• _Task prompt_:
Every record below needs to be set down exactly. Pictures do not belong in the copy.

Stored data
────────────────────

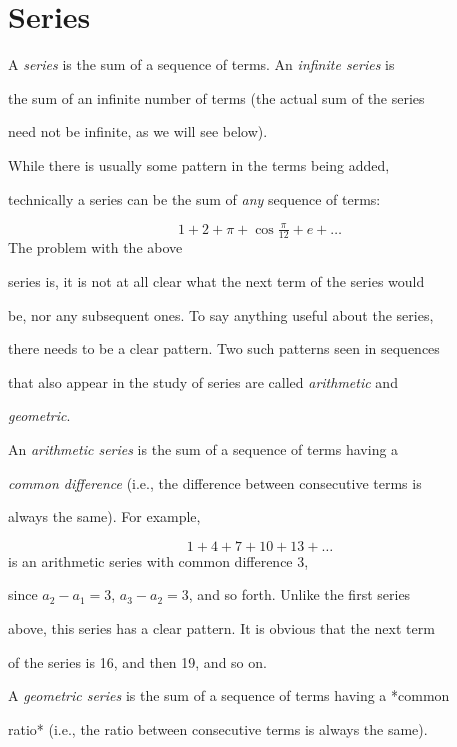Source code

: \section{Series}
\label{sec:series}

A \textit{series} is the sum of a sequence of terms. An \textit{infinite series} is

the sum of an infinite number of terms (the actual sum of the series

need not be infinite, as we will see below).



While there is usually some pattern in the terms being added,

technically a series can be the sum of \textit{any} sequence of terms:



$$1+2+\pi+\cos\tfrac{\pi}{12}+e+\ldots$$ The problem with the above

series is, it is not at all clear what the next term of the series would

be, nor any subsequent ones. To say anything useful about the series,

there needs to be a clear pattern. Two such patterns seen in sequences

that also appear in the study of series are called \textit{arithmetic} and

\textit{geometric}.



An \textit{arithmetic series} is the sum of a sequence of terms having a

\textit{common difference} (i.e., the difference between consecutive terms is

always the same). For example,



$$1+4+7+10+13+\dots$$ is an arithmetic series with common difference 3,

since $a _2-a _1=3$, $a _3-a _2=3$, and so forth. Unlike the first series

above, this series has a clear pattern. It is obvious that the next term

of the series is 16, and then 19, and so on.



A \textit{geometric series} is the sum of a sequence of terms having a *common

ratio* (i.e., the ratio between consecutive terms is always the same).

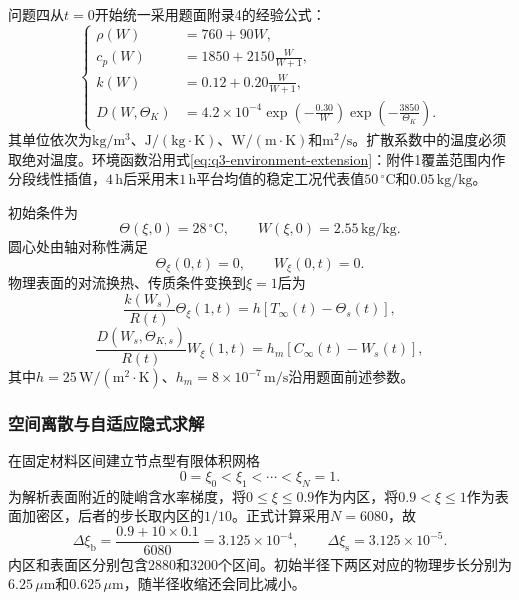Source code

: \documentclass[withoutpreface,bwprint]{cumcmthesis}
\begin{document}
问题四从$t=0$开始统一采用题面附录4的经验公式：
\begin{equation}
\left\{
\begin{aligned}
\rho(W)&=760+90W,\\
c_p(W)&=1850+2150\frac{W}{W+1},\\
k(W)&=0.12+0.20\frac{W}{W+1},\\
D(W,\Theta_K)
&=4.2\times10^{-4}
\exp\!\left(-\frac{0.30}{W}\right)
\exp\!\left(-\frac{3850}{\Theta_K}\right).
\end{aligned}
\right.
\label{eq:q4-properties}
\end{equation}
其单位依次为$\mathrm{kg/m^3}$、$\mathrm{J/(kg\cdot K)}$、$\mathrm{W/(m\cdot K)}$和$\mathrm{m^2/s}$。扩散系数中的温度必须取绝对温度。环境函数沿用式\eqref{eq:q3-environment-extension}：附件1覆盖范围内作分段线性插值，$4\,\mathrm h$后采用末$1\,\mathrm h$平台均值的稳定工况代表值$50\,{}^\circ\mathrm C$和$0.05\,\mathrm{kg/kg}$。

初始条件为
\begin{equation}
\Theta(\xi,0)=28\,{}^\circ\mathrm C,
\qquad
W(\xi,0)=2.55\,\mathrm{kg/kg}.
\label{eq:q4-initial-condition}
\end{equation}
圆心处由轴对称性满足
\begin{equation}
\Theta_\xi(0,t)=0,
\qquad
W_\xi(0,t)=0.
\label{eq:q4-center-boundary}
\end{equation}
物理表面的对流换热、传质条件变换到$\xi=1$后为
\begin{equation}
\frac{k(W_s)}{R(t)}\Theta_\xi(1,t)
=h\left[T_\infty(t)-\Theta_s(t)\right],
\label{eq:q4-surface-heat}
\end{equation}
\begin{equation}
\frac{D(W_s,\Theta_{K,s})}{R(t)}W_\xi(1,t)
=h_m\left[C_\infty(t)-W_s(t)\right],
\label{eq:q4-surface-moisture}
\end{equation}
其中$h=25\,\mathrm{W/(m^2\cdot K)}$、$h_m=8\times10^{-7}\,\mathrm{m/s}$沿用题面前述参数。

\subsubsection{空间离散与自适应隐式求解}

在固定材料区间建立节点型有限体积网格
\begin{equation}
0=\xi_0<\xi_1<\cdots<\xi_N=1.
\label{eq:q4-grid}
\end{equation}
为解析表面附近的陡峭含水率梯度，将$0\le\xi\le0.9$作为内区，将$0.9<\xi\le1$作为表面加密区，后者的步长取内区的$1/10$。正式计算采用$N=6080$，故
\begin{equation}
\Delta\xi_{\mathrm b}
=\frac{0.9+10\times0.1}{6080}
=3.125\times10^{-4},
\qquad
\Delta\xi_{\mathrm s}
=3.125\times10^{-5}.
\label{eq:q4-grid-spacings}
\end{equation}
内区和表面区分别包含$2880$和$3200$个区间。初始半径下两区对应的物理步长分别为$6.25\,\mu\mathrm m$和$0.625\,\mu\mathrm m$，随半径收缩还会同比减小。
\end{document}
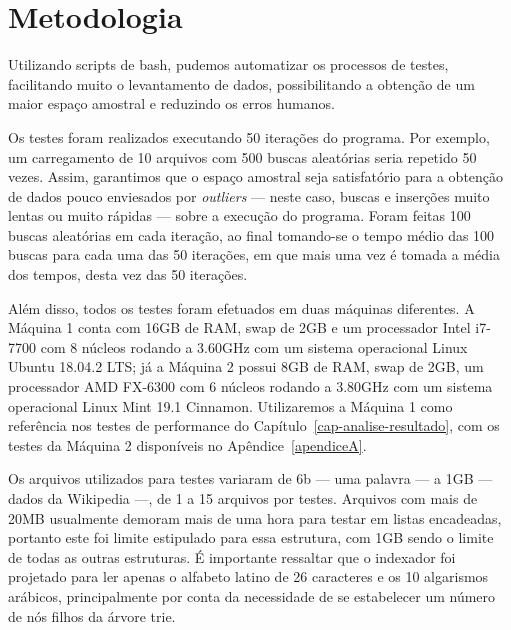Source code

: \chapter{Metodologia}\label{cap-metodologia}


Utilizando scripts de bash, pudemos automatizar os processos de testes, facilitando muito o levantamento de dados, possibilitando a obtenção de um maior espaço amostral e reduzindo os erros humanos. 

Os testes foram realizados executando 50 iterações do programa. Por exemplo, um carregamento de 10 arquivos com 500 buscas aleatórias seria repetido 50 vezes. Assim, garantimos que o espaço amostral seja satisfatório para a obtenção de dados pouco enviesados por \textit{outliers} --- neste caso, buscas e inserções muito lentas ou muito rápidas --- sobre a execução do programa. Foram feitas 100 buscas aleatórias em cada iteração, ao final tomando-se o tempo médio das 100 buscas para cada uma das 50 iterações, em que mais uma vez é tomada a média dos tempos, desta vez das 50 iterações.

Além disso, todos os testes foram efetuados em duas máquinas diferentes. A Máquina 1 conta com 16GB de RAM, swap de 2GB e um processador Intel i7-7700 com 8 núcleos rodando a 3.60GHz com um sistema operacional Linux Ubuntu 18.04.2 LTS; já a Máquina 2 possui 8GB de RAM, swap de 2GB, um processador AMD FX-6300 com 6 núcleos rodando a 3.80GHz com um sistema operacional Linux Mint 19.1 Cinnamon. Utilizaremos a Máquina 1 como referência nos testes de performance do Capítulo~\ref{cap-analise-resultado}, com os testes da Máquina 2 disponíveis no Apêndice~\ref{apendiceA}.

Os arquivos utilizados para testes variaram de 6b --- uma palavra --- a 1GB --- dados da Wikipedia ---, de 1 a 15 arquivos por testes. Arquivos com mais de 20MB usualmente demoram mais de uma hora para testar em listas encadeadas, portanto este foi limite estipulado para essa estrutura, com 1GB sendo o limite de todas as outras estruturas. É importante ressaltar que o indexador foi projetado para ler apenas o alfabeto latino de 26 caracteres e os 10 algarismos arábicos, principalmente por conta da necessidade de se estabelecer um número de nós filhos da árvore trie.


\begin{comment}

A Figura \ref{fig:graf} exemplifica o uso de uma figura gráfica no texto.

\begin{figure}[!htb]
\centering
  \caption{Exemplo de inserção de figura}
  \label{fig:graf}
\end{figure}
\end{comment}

────────────────────

• _Result_:
Source code

: \section{Series}
\label{sec:series}

A \textit{series} is the sum of a sequence of terms. An \textit{infinite series} is

the sum of an infinite number of terms (the actual sum of the series

need not be infinite, as we will see below).



While there is usually some pattern in the terms being added,

technically a series can be the sum of \textit{any} sequence of terms:



$$1+2+\pi+\cos\tfrac{\pi}{12}+e+\ldots$$ The problem with the above

series is, it is not at all clear what the next term of the series would

be, nor any subsequent ones. To say anything useful about the series,

there needs to be a clear pattern. Two such patterns seen in sequences

that also appear in the study of series are called \textit{arithmetic} and

\textit{geometric}.



An \textit{arithmetic series} is the sum of a sequence of terms having a

\textit{common difference} (i.e., the difference between consecutive terms is

always the same). For example,



$$1+4+7+10+13+\dots$$ is an arithmetic series with common difference 3,

since $a _2-a _1=3$, $a _3-a _2=3$, and so forth. Unlike the first series

above, this series has a clear pattern. It is obvious that the next term

of the series is 16, and then 19, and so on.



A \textit{geometric series} is the sum of a sequence of terms having a *common

ratio* (i.e., the ratio between consecutive terms is always the same).

Source code

: \documentclass[withoutpreface,bwprint]{cumcmthesis}
\begin{document}
问题四从$t=0$开始统一采用题面附录4的经验公式：
\begin{equation}
\left\{
\begin{aligned}
\rho(W)&=760+90W,\\
c_p(W)&=1850+2150\frac{W}{W+1},\\
k(W)&=0.12+0.20\frac{W}{W+1},\\
D(W,\Theta_K)
&=4.2\times10^{-4}
\exp\!\left(-\frac{0.30}{W}\right)
\exp\!\left(-\frac{3850}{\Theta_K}\right).
\end{aligned}
\right.
\label{eq:q4-properties}
\end{equation}
其单位依次为$\mathrm{kg/m^3}$、$\mathrm{J/(kg\cdot K)}$、$\mathrm{W/(m\cdot K)}$和$\mathrm{m^2/s}$。扩散系数中的温度必须取绝对温度。环境函数沿用式\eqref{eq:q3-environment-extension}：附件1覆盖范围内作分段线性插值，$4\,\mathrm h$后采用末$1\,\mathrm h$平台均值的稳定工况代表值$50\,{}^\circ\mathrm C$和$0.05\,\mathrm{kg/kg}$。

初始条件为
\begin{equation}
\Theta(\xi,0)=28\,{}^\circ\mathrm C,
\qquad
W(\xi,0)=2.55\,\mathrm{kg/kg}.
\label{eq:q4-initial-condition}
\end{equation}
圆心处由轴对称性满足
\begin{equation}
\Theta_\xi(0,t)=0,
\qquad
W_\xi(0,t)=0.
\label{eq:q4-center-boundary}
\end{equation}
物理表面的对流换热、传质条件变换到$\xi=1$后为
\begin{equation}
\frac{k(W_s)}{R(t)}\Theta_\xi(1,t)
=h\left[T_\infty(t)-\Theta_s(t)\right],
\label{eq:q4-surface-heat}
\end{equation}
\begin{equation}
\frac{D(W_s,\Theta_{K,s})}{R(t)}W_\xi(1,t)
=h_m\left[C_\infty(t)-W_s(t)\right],
\label{eq:q4-surface-moisture}
\end{equation}
其中$h=25\,\mathrm{W/(m^2\cdot K)}$、$h_m=8\times10^{-7}\,\mathrm{m/s}$沿用题面前述参数。

\subsubsection{空间离散与自适应隐式求解}

在固定材料区间建立节点型有限体积网格
\begin{equation}
0=\xi_0<\xi_1<\cdots<\xi_N=1.
\label{eq:q4-grid}
\end{equation}
为解析表面附近的陡峭含水率梯度，将$0\le\xi\le0.9$作为内区，将$0.9<\xi\le1$作为表面加密区，后者的步长取内区的$1/10$。正式计算采用$N=6080$，故
\begin{equation}
\Delta\xi_{\mathrm b}
=\frac{0.9+10\times0.1}{6080}
=3.125\times10^{-4},
\qquad
\Delta\xi_{\mathrm s}
=3.125\times10^{-5}.
\label{eq:q4-grid-spacings}
\end{equation}
内区和表面区分别包含$2880$和$3200$个区间。初始半径下两区对应的物理步长分别为$6.25\,\mu\mathrm m$和$0.625\,\mu\mathrm m$，随半径收缩还会同比减小。
\end{document}
Source code

: \chapter{Metodologia}\label{cap-metodologia}


Utilizando scripts de bash, pudemos automatizar os processos de testes, facilitando muito o levantamento de dados, possibilitando a obtenção de um maior espaço amostral e reduzindo os erros humanos. 

Os testes foram realizados executando 50 iterações do programa. Por exemplo, um carregamento de 10 arquivos com 500 buscas aleatórias seria repetido 50 vezes. Assim, garantimos que o espaço amostral seja satisfatório para a obtenção de dados pouco enviesados por \textit{outliers} --- neste caso, buscas e inserções muito lentas ou muito rápidas --- sobre a execução do programa. Foram feitas 100 buscas aleatórias em cada iteração, ao final tomando-se o tempo médio das 100 buscas para cada uma das 50 iterações, em que mais uma vez é tomada a média dos tempos, desta vez das 50 iterações.

Além disso, todos os testes foram efetuados em duas máquinas diferentes. A Máquina 1 conta com 16GB de RAM, swap de 2GB e um processador Intel i7-7700 com 8 núcleos rodando a 3.60GHz com um sistema operacional Linux Ubuntu 18.04.2 LTS; já a Máquina 2 possui 8GB de RAM, swap de 2GB, um processador AMD FX-6300 com 6 núcleos rodando a 3.80GHz com um sistema operacional Linux Mint 19.1 Cinnamon. Utilizaremos a Máquina 1 como referência nos testes de performance do Capítulo~\ref{cap-analise-resultado}, com os testes da Máquina 2 disponíveis no Apêndice~\ref{apendiceA}.

Os arquivos utilizados para testes variaram de 6b --- uma palavra --- a 1GB --- dados da Wikipedia ---, de 1 a 15 arquivos por testes. Arquivos com mais de 20MB usualmente demoram mais de uma hora para testar em listas encadeadas, portanto este foi limite estipulado para essa estrutura, com 1GB sendo o limite de todas as outras estruturas. É importante ressaltar que o indexador foi projetado para ler apenas o alfabeto latino de 26 caracteres e os 10 algarismos arábicos, principalmente por conta da necessidade de se estabelecer um número de nós filhos da árvore trie.


\begin{comment}

A Figura \ref{fig:graf} exemplifica o uso de uma figura gráfica no texto.

\begin{figure}[!htb]
\centering
  \caption{Exemplo de inserção de figura}
  \label{fig:graf}
\end{figure}
\end{comment}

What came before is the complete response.